- _DATA SUPPLIED_:
|---|

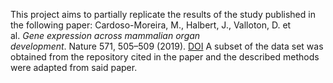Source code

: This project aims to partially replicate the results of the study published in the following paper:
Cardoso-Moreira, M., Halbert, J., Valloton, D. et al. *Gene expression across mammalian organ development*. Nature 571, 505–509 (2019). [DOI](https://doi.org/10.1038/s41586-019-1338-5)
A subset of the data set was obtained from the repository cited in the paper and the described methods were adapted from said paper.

|---|

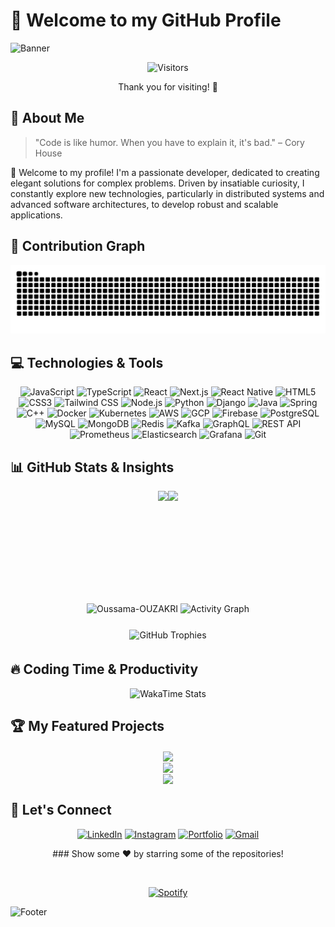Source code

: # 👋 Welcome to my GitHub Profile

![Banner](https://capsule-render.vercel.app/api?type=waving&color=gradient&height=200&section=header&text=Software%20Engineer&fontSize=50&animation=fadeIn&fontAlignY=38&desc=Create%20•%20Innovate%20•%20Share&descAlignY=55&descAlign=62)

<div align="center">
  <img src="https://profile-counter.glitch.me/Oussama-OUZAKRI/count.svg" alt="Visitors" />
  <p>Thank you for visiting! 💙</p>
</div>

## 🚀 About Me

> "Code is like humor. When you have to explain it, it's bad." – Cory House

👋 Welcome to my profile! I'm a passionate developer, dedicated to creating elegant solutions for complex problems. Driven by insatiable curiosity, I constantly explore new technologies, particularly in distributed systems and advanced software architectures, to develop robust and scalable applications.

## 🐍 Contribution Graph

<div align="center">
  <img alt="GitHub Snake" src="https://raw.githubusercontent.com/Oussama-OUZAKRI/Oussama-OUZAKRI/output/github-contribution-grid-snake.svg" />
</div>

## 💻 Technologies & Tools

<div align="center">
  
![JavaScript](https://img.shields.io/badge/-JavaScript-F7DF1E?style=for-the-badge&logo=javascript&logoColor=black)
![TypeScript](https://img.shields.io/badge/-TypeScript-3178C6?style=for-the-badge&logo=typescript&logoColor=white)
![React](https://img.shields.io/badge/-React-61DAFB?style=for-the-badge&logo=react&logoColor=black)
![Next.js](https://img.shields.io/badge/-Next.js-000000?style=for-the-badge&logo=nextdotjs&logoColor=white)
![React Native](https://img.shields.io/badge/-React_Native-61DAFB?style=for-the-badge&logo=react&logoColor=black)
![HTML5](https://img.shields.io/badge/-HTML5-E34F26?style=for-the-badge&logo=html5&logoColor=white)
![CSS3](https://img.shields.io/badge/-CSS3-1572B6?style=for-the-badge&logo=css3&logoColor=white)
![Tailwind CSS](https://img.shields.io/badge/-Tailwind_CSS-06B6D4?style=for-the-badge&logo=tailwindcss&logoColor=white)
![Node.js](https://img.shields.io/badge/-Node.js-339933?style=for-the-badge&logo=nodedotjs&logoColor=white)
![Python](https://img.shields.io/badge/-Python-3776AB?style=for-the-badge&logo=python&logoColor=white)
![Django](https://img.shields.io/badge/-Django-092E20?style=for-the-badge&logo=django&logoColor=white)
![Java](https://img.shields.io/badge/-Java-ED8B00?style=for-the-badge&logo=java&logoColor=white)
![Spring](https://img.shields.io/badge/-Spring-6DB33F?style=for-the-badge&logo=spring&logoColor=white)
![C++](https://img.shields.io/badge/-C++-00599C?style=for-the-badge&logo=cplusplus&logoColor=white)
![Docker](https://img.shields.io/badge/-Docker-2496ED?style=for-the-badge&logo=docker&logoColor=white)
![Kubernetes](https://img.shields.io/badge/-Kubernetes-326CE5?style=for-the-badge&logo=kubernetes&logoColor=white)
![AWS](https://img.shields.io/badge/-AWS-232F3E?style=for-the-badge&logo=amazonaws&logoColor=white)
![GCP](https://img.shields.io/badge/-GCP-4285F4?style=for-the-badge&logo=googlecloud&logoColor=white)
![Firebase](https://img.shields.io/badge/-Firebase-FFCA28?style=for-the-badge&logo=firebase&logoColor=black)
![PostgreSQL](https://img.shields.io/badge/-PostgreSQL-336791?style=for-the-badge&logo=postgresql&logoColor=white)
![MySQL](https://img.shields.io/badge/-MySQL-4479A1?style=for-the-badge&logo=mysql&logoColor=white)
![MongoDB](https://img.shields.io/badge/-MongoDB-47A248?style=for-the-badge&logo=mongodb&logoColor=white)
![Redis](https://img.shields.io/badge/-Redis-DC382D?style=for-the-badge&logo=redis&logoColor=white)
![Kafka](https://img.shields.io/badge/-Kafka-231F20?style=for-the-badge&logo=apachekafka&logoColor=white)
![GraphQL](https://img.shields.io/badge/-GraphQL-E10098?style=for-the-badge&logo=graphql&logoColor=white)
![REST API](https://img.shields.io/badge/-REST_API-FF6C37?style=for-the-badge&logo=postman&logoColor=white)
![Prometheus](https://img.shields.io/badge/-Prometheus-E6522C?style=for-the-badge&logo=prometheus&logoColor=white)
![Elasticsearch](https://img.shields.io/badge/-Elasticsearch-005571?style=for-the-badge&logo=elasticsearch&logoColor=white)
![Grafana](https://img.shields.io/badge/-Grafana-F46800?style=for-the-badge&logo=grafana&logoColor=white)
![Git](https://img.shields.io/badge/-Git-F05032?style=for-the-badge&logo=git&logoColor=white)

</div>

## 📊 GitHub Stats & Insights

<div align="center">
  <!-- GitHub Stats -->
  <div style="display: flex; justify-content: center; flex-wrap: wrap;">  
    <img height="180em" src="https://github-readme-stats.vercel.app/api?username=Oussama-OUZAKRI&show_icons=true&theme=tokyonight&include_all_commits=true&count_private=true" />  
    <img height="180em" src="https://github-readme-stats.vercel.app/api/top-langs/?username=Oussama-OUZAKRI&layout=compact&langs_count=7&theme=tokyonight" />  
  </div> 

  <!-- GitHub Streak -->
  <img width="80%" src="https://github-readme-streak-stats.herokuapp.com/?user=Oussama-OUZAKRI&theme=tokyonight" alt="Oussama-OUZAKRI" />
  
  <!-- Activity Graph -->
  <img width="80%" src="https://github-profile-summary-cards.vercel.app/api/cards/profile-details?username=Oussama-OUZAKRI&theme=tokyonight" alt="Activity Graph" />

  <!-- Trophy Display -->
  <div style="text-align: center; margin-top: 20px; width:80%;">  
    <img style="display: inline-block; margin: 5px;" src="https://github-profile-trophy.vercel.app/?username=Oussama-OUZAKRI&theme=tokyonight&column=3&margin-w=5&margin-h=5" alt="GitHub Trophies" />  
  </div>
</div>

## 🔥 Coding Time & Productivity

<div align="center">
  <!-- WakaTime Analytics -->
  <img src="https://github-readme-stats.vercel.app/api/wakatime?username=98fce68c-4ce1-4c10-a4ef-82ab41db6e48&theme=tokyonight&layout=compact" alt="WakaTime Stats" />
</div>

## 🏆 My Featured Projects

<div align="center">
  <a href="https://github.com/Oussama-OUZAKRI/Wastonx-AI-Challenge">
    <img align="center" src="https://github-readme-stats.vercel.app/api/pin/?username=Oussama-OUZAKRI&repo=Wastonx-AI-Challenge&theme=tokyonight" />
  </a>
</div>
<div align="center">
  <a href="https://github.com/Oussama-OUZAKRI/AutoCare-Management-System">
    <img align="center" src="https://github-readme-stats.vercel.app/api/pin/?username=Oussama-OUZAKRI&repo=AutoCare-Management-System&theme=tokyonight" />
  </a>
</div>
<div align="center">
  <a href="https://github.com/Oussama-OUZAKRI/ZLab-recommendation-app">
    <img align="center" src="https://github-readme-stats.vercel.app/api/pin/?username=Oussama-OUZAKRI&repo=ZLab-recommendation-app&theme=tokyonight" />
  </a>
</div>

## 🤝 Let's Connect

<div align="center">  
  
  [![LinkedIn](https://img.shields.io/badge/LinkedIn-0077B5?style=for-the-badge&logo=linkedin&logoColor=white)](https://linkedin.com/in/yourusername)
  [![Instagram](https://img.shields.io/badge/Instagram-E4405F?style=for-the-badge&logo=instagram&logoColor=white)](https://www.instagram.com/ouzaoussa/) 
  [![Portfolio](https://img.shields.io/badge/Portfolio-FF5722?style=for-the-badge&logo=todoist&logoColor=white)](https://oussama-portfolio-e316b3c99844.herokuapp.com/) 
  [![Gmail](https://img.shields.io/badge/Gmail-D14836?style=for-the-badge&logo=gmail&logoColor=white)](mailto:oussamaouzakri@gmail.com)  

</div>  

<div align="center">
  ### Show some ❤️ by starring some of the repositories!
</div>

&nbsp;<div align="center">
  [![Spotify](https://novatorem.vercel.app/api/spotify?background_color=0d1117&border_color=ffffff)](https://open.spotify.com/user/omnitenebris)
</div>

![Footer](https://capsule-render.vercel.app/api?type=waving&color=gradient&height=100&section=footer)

|---|

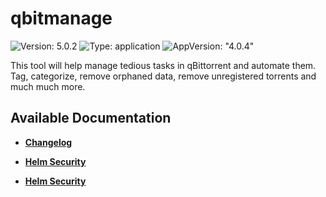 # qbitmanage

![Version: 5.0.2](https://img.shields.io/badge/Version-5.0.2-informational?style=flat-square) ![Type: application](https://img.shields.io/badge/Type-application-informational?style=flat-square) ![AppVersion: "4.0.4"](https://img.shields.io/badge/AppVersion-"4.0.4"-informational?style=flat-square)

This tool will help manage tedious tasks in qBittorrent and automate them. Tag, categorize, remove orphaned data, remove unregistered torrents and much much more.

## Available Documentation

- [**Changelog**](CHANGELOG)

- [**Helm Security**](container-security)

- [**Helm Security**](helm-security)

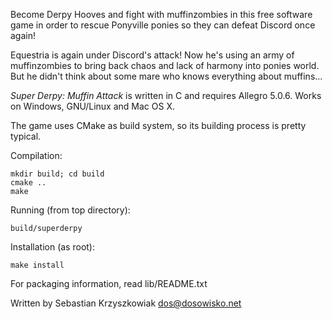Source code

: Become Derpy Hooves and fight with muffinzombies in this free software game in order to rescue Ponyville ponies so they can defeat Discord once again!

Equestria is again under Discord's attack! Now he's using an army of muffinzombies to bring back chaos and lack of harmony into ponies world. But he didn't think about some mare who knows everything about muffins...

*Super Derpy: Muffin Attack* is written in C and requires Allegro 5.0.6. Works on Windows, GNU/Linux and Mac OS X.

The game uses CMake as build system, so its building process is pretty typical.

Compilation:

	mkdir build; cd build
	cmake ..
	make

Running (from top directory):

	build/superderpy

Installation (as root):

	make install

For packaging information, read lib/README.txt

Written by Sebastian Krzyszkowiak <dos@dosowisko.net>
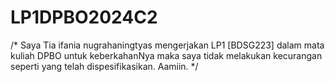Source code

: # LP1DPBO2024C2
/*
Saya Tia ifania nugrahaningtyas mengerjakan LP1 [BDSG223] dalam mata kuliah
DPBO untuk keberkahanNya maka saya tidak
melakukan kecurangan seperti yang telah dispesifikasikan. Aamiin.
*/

|---|

Please give the number of lines in the listing that include "Management", with nothing else.

- _SOLUTION_: 2